++++ SUPPLIED ENTRIES ++++
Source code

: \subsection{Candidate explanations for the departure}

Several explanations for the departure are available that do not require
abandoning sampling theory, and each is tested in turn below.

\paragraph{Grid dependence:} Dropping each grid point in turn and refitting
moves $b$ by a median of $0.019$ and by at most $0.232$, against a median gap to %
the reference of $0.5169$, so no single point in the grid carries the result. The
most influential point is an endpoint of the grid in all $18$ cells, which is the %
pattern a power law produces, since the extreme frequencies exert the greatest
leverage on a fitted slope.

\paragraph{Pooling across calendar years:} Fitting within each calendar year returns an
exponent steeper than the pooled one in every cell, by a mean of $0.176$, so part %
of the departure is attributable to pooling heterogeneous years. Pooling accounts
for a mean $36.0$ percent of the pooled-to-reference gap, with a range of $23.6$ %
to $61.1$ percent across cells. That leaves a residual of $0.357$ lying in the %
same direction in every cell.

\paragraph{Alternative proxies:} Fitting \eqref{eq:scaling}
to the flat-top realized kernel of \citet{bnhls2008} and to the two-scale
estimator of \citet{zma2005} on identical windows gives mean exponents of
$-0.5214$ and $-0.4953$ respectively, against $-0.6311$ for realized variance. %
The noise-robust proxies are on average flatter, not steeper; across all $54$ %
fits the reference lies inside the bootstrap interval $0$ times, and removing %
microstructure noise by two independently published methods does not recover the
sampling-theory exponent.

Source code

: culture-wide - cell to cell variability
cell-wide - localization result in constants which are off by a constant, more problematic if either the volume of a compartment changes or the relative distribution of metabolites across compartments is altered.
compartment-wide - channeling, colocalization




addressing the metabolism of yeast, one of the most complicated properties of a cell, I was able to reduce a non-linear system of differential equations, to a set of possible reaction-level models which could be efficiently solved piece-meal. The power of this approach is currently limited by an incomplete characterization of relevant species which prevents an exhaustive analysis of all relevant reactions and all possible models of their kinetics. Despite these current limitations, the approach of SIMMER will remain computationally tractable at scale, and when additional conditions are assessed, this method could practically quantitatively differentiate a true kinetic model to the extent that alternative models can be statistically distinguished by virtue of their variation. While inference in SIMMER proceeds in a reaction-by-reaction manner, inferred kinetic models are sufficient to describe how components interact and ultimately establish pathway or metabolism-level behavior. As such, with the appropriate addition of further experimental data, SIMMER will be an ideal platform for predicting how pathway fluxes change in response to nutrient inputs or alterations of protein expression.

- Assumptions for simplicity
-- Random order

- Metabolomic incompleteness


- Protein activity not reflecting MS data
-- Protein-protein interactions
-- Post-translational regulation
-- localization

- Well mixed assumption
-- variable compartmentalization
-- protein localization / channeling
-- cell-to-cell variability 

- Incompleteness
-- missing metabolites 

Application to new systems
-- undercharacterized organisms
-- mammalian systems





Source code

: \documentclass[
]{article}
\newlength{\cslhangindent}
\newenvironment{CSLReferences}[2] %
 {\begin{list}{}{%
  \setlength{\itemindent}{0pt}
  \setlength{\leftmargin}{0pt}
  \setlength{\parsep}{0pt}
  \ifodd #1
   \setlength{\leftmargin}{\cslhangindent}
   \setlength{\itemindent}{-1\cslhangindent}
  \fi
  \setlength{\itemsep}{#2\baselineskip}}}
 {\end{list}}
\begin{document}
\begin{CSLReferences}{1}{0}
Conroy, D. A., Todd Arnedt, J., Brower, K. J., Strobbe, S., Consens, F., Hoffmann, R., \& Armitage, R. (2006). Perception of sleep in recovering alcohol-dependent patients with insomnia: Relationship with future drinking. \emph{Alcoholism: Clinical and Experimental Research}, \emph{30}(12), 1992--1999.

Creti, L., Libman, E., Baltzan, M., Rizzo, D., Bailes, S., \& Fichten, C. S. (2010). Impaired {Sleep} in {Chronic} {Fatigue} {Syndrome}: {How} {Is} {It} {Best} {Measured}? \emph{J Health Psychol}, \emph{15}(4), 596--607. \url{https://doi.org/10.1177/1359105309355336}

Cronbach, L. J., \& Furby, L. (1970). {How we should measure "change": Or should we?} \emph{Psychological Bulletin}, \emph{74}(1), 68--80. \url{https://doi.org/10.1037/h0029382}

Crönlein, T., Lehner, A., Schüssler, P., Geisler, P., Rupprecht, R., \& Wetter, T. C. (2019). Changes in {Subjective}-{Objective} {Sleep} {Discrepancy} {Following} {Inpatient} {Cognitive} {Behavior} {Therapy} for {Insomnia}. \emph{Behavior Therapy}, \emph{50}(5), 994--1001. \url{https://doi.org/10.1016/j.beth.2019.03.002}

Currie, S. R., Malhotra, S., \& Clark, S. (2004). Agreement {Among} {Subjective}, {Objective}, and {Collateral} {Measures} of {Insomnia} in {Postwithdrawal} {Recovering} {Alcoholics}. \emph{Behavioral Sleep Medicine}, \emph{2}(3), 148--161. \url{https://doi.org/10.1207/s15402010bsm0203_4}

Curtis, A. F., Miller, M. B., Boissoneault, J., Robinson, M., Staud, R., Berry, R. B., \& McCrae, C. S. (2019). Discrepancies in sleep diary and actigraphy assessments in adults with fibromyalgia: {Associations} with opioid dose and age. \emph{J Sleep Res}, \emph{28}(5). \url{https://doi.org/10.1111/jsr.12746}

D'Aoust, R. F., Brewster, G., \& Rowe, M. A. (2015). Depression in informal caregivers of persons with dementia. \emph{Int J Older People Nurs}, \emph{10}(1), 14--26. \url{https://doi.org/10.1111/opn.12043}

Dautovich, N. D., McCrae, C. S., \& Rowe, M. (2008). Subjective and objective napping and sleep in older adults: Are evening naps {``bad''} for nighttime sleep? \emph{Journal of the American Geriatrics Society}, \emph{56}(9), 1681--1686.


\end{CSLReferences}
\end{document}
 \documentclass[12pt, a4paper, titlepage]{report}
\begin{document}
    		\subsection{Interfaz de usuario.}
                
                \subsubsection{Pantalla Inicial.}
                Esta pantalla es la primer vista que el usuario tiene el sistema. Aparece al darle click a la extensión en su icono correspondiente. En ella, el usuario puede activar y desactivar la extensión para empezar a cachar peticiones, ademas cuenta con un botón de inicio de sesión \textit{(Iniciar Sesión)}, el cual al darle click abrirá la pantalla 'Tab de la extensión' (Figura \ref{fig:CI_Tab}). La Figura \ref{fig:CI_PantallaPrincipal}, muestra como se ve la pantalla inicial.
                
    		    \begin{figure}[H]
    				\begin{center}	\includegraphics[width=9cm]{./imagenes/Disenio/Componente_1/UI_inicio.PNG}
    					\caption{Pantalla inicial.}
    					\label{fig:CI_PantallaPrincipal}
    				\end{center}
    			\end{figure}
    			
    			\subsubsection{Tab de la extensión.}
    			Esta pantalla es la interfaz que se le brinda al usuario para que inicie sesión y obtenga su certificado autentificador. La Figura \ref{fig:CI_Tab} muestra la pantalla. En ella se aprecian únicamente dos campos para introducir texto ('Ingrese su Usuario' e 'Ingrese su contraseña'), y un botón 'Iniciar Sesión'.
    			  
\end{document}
++++
Every entry above must appear again in the reply, exactly as it stands.

* EXERCISE SOLUTION
Source code

: \subsection{Candidate explanations for the departure}

Several explanations for the departure are available that do not require
abandoning sampling theory, and each is tested in turn below.

\paragraph{Grid dependence:} Dropping each grid point in turn and refitting
moves $b$ by a median of $0.019$ and by at most $0.232$, against a median gap to %
the reference of $0.5169$, so no single point in the grid carries the result. The
most influential point is an endpoint of the grid in all $18$ cells, which is the %
pattern a power law produces, since the extreme frequencies exert the greatest
leverage on a fitted slope.

\paragraph{Pooling across calendar years:} Fitting within each calendar year returns an
exponent steeper than the pooled one in every cell, by a mean of $0.176$, so part %
of the departure is attributable to pooling heterogeneous years. Pooling accounts
for a mean $36.0$ percent of the pooled-to-reference gap, with a range of $23.6$ %
to $61.1$ percent across cells. That leaves a residual of $0.357$ lying in the %
same direction in every cell.

\paragraph{Alternative proxies:} Fitting \eqref{eq:scaling}
to the flat-top realized kernel of \citet{bnhls2008} and to the two-scale
estimator of \citet{zma2005} on identical windows gives mean exponents of
$-0.5214$ and $-0.4953$ respectively, against $-0.6311$ for realized variance. %
The noise-robust proxies are on average flatter, not steeper; across all $54$ %
fits the reference lies inside the bootstrap interval $0$ times, and removing %
microstructure noise by two independently published methods does not recover the
sampling-theory exponent.

Source code

: culture-wide - cell to cell variability
cell-wide - localization result in constants which are off by a constant, more problematic if either the volume of a compartment changes or the relative distribution of metabolites across compartments is altered.
compartment-wide - channeling, colocalization




addressing the metabolism of yeast, one of the most complicated properties of a cell, I was able to reduce a non-linear system of differential equations, to a set of possible reaction-level models which could be efficiently solved piece-meal. The power of this approach is currently limited by an incomplete characterization of relevant species which prevents an exhaustive analysis of all relevant reactions and all possible models of their kinetics. Despite these current limitations, the approach of SIMMER will remain computationally tractable at scale, and when additional conditions are assessed, this method could practically quantitatively differentiate a true kinetic model to the extent that alternative models can be statistically distinguished by virtue of their variation. While inference in SIMMER proceeds in a reaction-by-reaction manner, inferred kinetic models are sufficient to describe how components interact and ultimately establish pathway or metabolism-level behavior. As such, with the appropriate addition of further experimental data, SIMMER will be an ideal platform for predicting how pathway fluxes change in response to nutrient inputs or alterations of protein expression.

- Assumptions for simplicity
-- Random order

- Metabolomic incompleteness


- Protein activity not reflecting MS data
-- Protein-protein interactions
-- Post-translational regulation
-- localization

- Well mixed assumption
-- variable compartmentalization
-- protein localization / channeling
-- cell-to-cell variability 

- Incompleteness
-- missing metabolites 

Application to new systems
-- undercharacterized organisms
-- mammalian systems





Source code

: \documentclass[
]{article}
\newlength{\cslhangindent}
\newenvironment{CSLReferences}[2] %
 {\begin{list}{}{%
  \setlength{\itemindent}{0pt}
  \setlength{\leftmargin}{0pt}
  \setlength{\parsep}{0pt}
  \ifodd #1
   \setlength{\leftmargin}{\cslhangindent}
   \setlength{\itemindent}{-1\cslhangindent}
  \fi
  \setlength{\itemsep}{#2\baselineskip}}}
 {\end{list}}
\begin{document}
\begin{CSLReferences}{1}{0}
Conroy, D. A., Todd Arnedt, J., Brower, K. J., Strobbe, S., Consens, F., Hoffmann, R., \& Armitage, R. (2006). Perception of sleep in recovering alcohol-dependent patients with insomnia: Relationship with future drinking. \emph{Alcoholism: Clinical and Experimental Research}, \emph{30}(12), 1992--1999.

Creti, L., Libman, E., Baltzan, M., Rizzo, D., Bailes, S., \& Fichten, C. S. (2010). Impaired {Sleep} in {Chronic} {Fatigue} {Syndrome}: {How} {Is} {It} {Best} {Measured}? \emph{J Health Psychol}, \emph{15}(4), 596--607. \url{https://doi.org/10.1177/1359105309355336}

Cronbach, L. J., \& Furby, L. (1970). {How we should measure "change": Or should we?} \emph{Psychological Bulletin}, \emph{74}(1), 68--80. \url{https://doi.org/10.1037/h0029382}

Crönlein, T., Lehner, A., Schüssler, P., Geisler, P., Rupprecht, R., \& Wetter, T. C. (2019). Changes in {Subjective}-{Objective} {Sleep} {Discrepancy} {Following} {Inpatient} {Cognitive} {Behavior} {Therapy} for {Insomnia}. \emph{Behavior Therapy}, \emph{50}(5), 994--1001. \url{https://doi.org/10.1016/j.beth.2019.03.002}

Currie, S. R., Malhotra, S., \& Clark, S. (2004). Agreement {Among} {Subjective}, {Objective}, and {Collateral} {Measures} of {Insomnia} in {Postwithdrawal} {Recovering} {Alcoholics}. \emph{Behavioral Sleep Medicine}, \emph{2}(3), 148--161. \url{https://doi.org/10.1207/s15402010bsm0203_4}

Curtis, A. F., Miller, M. B., Boissoneault, J., Robinson, M., Staud, R., Berry, R. B., \& McCrae, C. S. (2019). Discrepancies in sleep diary and actigraphy assessments in adults with fibromyalgia: {Associations} with opioid dose and age. \emph{J Sleep Res}, \emph{28}(5). \url{https://doi.org/10.1111/jsr.12746}

D'Aoust, R. F., Brewster, G., \& Rowe, M. A. (2015). Depression in informal caregivers of persons with dementia. \emph{Int J Older People Nurs}, \emph{10}(1), 14--26. \url{https://doi.org/10.1111/opn.12043}

Dautovich, N. D., McCrae, C. S., \& Rowe, M. (2008). Subjective and objective napping and sleep in older adults: Are evening naps {``bad''} for nighttime sleep? \emph{Journal of the American Geriatrics Society}, \emph{56}(9), 1681--1686.


\end{CSLReferences}
\end{document}
 \documentclass[12pt, a4paper, titlepage]{report}
\begin{document}
    		\subsection{Interfaz de usuario.}
                
                \subsubsection{Pantalla Inicial.}
                Esta pantalla es la primer vista que el usuario tiene el sistema. Aparece al darle click a la extensión en su icono correspondiente. En ella, el usuario puede activar y desactivar la extensión para empezar a cachar peticiones, ademas cuenta con un botón de inicio de sesión \textit{(Iniciar Sesión)}, el cual al darle click abrirá la pantalla 'Tab de la extensión' (Figura \ref{fig:CI_Tab}). La Figura \ref{fig:CI_PantallaPrincipal}, muestra como se ve la pantalla inicial.
                
    		    \begin{figure}[H]
    				\begin{center}	\includegraphics[width=9cm]{./imagenes/Disenio/Componente_1/UI_inicio.PNG}
    					\caption{Pantalla inicial.}
    					\label{fig:CI_PantallaPrincipal}
    				\end{center}
    			\end{figure}
    			
    			\subsubsection{Tab de la extensión.}
    			Esta pantalla es la interfaz que se le brinda al usuario para que inicie sesión y obtenga su certificado autentificador. La Figura \ref{fig:CI_Tab} muestra la pantalla. En ella se aprecian únicamente dos campos para introducir texto ('Ingrese su Usuario' e 'Ingrese su contraseña'), y un botón 'Iniciar Sesión'.
    			  
\end{document}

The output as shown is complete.